Qostal was born in Rabat. In 2018 she graduated from the University of Pennsylvania, where she was enrolled in the College of Arts and Sciences, and was a member of the women's varsity tennis team.
Qostal previously studied at Lycée Descartes in the capital city of Morocco, Rabat.

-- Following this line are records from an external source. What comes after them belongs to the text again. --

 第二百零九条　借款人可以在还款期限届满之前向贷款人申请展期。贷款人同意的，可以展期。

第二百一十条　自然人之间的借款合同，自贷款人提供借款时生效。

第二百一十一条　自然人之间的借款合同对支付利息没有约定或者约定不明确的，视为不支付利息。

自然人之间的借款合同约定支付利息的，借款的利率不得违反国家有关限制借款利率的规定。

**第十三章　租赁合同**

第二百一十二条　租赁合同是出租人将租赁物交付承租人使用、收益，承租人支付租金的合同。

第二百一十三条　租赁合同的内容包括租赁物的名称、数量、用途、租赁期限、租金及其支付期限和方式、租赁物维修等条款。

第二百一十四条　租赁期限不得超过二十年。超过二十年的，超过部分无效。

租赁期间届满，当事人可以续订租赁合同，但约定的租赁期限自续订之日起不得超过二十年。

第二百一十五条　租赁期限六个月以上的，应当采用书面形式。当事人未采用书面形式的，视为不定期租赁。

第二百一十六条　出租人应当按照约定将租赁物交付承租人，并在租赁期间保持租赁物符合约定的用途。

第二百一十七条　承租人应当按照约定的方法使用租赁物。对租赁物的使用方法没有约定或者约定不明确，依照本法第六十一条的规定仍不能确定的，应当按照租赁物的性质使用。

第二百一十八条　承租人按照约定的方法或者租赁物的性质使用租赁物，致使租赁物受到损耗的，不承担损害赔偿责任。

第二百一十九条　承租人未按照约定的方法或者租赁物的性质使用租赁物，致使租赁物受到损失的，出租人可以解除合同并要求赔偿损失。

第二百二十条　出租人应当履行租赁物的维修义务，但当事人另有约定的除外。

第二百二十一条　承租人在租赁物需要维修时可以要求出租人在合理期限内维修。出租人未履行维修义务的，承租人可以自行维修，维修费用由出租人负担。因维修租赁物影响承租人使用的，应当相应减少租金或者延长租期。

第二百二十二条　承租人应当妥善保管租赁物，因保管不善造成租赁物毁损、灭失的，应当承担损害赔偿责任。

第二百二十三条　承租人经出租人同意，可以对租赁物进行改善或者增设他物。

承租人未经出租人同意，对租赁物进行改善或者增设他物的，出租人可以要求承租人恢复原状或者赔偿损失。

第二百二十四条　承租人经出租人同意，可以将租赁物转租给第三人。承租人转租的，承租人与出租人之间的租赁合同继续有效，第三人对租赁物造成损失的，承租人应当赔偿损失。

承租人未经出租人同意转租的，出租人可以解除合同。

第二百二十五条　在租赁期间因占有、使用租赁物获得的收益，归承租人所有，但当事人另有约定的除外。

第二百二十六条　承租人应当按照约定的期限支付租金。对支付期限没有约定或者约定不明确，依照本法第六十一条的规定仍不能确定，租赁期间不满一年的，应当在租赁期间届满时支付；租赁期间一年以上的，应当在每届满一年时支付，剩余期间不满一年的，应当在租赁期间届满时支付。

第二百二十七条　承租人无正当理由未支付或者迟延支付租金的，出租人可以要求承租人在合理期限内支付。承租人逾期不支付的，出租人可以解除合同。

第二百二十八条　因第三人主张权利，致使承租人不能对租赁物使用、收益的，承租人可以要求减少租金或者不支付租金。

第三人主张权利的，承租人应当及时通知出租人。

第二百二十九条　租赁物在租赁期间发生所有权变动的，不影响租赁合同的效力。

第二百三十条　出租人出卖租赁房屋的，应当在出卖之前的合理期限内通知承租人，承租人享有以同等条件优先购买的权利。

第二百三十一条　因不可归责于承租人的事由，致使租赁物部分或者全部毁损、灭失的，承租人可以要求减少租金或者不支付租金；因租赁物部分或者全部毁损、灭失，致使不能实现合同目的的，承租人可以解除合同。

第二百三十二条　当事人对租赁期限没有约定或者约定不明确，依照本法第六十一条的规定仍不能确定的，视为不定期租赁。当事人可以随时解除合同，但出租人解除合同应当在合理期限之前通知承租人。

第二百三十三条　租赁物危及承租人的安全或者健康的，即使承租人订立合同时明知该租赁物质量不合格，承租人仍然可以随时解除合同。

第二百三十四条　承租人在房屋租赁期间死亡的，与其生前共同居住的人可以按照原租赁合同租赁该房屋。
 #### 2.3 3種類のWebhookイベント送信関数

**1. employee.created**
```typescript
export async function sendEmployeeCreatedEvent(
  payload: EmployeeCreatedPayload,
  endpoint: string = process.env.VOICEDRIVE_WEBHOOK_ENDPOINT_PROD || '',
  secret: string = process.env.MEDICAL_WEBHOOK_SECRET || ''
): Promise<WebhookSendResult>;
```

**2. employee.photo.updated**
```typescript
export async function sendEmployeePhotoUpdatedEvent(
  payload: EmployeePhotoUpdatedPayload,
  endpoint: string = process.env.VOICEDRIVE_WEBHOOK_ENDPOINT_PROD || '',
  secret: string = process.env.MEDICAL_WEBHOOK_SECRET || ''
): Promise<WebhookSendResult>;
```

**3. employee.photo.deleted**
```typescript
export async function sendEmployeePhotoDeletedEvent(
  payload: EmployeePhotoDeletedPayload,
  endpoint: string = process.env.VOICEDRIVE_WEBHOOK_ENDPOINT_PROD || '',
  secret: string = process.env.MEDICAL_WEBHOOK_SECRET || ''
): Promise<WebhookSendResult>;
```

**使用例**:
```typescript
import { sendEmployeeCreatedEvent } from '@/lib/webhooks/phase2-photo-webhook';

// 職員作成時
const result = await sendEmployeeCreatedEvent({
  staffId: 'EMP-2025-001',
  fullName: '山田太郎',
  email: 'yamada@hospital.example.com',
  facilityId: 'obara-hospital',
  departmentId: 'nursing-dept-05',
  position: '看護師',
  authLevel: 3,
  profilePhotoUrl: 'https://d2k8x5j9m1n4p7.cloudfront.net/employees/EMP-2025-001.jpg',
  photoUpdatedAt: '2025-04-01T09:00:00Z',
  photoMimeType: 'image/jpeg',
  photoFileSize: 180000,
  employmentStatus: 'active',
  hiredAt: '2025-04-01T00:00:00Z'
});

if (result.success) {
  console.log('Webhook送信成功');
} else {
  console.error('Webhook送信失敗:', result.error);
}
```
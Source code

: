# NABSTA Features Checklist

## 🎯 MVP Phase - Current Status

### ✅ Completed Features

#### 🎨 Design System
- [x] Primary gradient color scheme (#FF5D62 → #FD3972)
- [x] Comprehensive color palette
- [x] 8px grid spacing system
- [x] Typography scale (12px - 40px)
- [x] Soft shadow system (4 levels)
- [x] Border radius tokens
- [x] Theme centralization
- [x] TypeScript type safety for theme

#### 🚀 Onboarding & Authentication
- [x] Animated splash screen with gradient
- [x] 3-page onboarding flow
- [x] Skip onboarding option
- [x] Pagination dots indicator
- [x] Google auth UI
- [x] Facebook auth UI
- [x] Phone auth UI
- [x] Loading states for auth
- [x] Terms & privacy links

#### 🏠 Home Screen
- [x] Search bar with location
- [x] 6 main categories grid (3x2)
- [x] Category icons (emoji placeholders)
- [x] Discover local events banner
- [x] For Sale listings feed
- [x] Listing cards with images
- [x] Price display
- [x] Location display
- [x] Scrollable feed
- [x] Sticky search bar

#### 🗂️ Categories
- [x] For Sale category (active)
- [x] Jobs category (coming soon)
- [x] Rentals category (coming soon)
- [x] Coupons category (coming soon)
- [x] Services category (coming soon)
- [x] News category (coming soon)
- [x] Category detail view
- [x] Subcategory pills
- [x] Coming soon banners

Playing for Morocco Fed Cup team, Qostal has a win–loss record of 10–3 in Fed Cup competition.

==ITF Circuit finals==
===Doubles (1–0)===

| Legend |
|---|
| $10,000 tournaments |

| Finals by surface |
|---|
| Clay (1–0) |

| Result | Date | Tournament | Surface | Partner | Opponents | Score |
|---|---|---|---|---|---|---|
| Win | Nov 2013 | Oujda, Morocco | Clay | MAD Zarah Razafimahatratra | AUS Alexandra Nancarrow ESP Olga Parres Azcoitia | 6–3, 7–5 |

==Fed Cup participation==
===Singles (5–0)===

| Edition | Stage | Date | Location | Against | Surface | Opponent | W/L | Score |
| 2013 Fed Cup Europe/Africa Zone Group III | P/O | 11 May 2013 | Chișinău, Moldova | MAD Madagascar | Clay | MAD Hariniony Andriamananarivo | W | 6–2, 6–2 |
| 2017 Fed Cup Europe/Africa Zone Group III | R/R | 13 June 2017 | Chișinău, Moldova | MOZ Mozambique | Clay | MOZ Marieta de Lyubov Nhamitambo | W | 6–0, 6–1 |
| P/O | 17 June 2017 | IRL Ireland | IRL Jennifer Timotin | W | 7–6^{(7–5)}, 6–0 |
| 2019 Fed Cup Europe/Africa Zone Group III | R/R | 18 April 2019 | Ulcinj, Montenegro | IRL Ireland | Clay | IRL Jane Fennelly | W | 6–2, 2–6, 7–6^{(7–1)} |
| P/O | 20 April 2019 | ARM Armenia | ARM Gabriella Akopyan | W | 7–5, 6–2 |

===Doubles (5–3)===

| Edition | Stage | Date | Location | Against | Surface | Partner | Opponents | W/L | Score |
| 2013 Fed Cup Europe/Africa Zone Group III | R/R | 10 May 2013 | Chișinău, Moldova | DEN Denmark | Clay | MAR Nadia Lalami | DEN Martine Ditlev DEN Malou Ejdesgaard | L | 2–6, 3–6 |
| P/O | 11 May 2013 | MAD Madagascar | MAD Hariniony Andriamananarivo MAD Zarah Razafimahatratra | A * | 5–7, 2–2 |
| 2017 Fed Cup Europe/Africa Zone Group III | R/R | 14 June 2017 | Chișinău, Moldova | ALG Algeria | Clay | MAR Abir El Fahimi | ALG Amira Benaïssa ALG Lynda Benkaddour | W | 6–2, 6–3 |
| 15 June 2017 | MDA Moldova | MAR Rita Atik | MDA Gabriela Porubin MDA Vitalia Stamat | L | 2–6, 6–4, 3–6 |
| P/O | 17 June 2017 | IRL Ireland | IRL Ruth Copas IRL Jane Fennelly | W | 6–4, 7–5 |
| 2019 Fed Cup Europe/Africa Zone Group III | R/R | 18 April 2019 | Ulcinj, Montenegro | IRL Ireland | Clay | MAR Rita Atik | IRL Rachael Dillon IRL Sinéad Lohan | L | 5–7, 4–6 |
| 19 April 2019 | EGY Egypt | MAR Hind Semlali | EGY Ola Abou Zekry EGY Rana Sherif Ahmed | W | 6–3, 3–6, 1–1 ret. |
| P/O | 20 April 2019 | ARM Armenia | ARM Gabriella Akopyan ARM Irena Muradyan | W | 6–3, 6–2 |

- abandoned doesn't count in her overall record.